_EXERCISE PROMPT_: Copy each line below that includes "given".
[Start of section]
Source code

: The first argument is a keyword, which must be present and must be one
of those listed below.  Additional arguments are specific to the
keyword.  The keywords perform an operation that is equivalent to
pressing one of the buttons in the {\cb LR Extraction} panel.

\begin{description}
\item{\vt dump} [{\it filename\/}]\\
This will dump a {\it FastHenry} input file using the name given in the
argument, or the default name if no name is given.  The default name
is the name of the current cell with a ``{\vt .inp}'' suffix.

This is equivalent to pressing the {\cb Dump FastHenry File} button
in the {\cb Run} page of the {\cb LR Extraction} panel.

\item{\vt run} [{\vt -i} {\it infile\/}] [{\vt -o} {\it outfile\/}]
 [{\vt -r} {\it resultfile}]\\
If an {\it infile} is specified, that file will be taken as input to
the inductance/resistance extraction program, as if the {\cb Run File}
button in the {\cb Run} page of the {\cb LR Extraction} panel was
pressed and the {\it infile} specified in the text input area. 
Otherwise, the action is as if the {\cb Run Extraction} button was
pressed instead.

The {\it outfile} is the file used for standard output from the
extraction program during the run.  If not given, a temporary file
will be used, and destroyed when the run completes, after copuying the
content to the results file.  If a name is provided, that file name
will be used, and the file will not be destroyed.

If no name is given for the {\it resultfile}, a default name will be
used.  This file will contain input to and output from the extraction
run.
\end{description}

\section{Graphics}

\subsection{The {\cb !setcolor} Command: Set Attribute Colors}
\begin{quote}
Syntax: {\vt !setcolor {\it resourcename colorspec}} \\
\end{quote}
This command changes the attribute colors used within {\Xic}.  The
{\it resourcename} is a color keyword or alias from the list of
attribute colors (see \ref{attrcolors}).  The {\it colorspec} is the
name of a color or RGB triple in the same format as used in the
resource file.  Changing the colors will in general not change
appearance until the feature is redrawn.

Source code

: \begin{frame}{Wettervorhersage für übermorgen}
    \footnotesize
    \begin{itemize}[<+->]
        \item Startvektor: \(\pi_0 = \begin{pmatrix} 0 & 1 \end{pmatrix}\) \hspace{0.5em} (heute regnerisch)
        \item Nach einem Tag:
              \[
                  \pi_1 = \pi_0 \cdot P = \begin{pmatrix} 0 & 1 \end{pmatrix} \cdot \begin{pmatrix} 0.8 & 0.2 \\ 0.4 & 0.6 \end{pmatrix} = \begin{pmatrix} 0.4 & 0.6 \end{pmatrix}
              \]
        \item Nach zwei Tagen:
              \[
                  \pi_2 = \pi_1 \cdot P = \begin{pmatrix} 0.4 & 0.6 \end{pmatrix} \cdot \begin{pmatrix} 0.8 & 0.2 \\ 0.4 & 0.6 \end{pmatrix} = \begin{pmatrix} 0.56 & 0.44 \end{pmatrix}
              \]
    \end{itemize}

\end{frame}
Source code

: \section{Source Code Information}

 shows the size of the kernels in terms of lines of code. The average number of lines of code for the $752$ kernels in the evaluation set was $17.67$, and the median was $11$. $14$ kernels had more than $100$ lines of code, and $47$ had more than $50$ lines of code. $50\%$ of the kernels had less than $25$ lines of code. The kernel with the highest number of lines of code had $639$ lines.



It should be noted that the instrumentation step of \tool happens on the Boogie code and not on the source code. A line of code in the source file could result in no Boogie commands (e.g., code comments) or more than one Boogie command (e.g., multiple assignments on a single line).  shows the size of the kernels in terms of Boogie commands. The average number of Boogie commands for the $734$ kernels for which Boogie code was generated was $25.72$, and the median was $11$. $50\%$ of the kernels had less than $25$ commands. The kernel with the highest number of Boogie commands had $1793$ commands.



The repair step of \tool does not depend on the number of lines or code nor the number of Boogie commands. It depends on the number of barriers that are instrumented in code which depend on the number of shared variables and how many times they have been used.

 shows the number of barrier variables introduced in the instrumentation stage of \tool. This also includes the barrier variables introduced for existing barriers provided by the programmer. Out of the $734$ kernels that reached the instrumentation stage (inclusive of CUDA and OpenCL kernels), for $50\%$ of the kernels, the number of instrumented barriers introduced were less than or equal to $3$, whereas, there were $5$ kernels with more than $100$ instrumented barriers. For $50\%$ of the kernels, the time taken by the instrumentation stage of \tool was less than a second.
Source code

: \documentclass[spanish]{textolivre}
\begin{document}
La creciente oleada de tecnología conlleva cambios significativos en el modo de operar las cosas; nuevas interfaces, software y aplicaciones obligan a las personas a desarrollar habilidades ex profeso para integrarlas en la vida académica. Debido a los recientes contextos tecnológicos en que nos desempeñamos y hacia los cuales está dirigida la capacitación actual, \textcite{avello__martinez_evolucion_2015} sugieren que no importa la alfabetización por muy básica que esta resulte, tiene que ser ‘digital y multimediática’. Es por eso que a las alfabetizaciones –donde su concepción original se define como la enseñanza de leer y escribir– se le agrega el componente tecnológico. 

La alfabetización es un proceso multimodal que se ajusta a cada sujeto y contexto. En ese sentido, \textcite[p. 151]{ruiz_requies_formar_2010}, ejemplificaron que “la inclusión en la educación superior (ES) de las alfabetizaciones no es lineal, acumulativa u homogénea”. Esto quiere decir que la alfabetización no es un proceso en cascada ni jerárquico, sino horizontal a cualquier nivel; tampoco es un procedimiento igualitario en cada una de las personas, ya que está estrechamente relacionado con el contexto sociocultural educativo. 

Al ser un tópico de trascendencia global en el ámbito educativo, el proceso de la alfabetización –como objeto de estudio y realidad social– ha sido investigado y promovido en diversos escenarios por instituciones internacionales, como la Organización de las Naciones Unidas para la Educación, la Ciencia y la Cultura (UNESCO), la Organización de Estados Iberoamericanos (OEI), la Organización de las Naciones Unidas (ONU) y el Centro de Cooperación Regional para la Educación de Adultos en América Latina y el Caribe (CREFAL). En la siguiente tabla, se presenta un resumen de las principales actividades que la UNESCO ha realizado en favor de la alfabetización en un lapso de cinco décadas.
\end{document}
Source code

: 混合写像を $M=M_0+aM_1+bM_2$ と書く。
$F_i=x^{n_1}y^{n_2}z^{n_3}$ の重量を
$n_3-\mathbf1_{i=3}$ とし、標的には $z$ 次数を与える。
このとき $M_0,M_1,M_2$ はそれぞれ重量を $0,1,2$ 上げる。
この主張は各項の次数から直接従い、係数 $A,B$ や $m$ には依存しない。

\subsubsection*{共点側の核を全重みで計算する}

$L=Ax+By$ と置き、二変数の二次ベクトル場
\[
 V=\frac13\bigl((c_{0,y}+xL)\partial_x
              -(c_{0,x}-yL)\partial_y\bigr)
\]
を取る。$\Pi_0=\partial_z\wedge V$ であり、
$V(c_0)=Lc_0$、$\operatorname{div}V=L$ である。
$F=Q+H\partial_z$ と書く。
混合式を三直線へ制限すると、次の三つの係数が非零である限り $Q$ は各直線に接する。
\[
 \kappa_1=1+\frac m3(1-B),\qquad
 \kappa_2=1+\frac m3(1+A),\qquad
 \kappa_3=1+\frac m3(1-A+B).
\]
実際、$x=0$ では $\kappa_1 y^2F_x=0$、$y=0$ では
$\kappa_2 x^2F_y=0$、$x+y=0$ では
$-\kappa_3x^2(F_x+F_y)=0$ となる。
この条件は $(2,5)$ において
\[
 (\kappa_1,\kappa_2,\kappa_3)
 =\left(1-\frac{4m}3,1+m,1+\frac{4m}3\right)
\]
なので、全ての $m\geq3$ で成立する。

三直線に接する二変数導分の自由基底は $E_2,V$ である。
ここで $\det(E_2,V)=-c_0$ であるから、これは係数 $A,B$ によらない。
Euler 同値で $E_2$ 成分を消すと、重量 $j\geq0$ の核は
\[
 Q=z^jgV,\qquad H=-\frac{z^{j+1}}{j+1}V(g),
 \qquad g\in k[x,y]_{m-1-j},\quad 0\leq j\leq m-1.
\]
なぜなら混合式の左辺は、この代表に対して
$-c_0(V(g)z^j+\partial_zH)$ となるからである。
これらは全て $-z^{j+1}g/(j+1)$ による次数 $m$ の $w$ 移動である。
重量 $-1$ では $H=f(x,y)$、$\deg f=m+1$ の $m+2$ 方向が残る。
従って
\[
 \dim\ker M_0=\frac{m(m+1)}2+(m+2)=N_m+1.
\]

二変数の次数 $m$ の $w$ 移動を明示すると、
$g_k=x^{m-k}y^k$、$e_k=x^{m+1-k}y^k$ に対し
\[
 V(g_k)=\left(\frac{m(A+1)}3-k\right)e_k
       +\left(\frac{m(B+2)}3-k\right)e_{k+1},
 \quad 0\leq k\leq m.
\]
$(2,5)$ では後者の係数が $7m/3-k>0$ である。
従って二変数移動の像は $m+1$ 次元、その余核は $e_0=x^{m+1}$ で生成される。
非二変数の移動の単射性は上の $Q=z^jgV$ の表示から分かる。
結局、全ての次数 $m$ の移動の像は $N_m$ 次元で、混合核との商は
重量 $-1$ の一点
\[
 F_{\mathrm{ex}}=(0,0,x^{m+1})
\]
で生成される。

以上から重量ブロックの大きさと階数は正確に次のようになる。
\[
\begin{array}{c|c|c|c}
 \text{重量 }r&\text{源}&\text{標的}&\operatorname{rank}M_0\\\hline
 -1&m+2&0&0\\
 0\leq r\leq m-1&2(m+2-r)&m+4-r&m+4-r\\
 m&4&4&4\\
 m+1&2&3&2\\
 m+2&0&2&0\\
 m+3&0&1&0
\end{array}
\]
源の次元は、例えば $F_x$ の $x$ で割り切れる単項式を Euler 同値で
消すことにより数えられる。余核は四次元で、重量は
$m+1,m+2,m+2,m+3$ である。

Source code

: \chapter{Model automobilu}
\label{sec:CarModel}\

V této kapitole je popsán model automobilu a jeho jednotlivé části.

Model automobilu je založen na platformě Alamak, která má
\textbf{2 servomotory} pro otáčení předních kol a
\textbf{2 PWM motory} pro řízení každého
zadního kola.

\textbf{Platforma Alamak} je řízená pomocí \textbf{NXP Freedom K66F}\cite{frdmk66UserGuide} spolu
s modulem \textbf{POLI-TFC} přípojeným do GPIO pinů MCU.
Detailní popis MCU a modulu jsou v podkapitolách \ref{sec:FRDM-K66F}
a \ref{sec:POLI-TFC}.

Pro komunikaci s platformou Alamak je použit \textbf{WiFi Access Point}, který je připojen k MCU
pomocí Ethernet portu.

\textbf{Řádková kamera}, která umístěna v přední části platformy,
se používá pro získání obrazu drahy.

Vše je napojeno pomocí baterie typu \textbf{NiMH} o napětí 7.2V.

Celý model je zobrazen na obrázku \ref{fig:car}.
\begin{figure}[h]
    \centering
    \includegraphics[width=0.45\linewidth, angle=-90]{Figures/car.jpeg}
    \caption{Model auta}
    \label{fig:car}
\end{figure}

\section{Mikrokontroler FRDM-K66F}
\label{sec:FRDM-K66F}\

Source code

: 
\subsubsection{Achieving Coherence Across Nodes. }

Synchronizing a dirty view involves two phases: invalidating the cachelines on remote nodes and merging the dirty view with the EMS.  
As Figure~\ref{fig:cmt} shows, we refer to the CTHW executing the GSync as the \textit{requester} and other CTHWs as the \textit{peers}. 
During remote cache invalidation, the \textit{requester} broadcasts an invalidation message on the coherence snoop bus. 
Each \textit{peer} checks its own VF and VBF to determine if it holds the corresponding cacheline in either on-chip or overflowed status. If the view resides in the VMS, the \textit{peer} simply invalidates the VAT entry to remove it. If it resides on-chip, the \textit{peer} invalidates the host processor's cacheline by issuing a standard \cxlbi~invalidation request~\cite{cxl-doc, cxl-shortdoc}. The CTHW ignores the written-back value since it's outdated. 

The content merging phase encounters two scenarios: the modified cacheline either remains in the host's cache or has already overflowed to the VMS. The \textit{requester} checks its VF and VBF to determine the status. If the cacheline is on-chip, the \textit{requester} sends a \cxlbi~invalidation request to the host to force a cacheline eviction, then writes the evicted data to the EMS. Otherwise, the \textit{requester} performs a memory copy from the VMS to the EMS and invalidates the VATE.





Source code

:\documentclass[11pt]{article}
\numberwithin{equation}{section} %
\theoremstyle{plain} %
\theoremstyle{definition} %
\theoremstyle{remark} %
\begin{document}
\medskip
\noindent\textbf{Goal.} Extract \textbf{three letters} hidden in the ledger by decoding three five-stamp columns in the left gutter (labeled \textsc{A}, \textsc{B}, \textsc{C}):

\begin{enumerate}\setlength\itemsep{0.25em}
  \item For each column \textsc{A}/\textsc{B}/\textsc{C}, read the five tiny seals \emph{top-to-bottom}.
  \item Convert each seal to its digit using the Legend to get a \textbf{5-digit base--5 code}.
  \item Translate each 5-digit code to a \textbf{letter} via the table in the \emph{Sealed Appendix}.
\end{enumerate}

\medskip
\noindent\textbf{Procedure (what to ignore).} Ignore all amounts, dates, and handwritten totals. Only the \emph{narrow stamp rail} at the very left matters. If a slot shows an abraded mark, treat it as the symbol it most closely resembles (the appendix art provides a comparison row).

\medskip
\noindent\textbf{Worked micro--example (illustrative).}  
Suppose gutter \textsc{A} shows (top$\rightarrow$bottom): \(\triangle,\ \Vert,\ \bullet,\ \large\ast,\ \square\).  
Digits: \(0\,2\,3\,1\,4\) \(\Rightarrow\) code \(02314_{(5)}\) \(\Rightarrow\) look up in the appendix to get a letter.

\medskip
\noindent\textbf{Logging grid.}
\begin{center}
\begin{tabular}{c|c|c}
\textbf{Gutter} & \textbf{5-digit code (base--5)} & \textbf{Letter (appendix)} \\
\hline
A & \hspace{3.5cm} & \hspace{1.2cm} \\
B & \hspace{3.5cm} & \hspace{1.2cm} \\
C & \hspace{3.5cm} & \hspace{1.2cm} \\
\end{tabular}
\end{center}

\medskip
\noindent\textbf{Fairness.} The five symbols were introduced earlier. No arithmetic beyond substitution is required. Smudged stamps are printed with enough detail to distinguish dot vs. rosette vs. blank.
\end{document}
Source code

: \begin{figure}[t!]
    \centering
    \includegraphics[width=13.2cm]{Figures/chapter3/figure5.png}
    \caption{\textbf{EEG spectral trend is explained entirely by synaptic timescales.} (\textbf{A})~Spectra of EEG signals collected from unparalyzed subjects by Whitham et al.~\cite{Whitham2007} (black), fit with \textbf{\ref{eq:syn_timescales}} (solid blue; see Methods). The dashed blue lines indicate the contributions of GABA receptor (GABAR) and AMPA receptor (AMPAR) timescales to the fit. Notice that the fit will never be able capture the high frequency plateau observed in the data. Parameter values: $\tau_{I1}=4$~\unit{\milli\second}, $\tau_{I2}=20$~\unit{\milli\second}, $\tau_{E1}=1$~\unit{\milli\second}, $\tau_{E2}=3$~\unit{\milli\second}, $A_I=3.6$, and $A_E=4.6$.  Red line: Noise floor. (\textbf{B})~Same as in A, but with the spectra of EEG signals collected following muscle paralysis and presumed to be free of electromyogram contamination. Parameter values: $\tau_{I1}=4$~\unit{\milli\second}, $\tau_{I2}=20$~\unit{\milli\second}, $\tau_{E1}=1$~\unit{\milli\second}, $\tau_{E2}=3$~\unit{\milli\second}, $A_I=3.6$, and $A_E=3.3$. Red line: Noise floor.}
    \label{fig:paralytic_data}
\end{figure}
[End of section]
_EXERCISE RESULT_:
This will dump a {\it FastHenry} input file using the name given in the
argument, or the default name if no name is given.  The default name
extraction program during the run.  If not given, a temporary file
If no name is given for the {\it resultfile}, a default name will be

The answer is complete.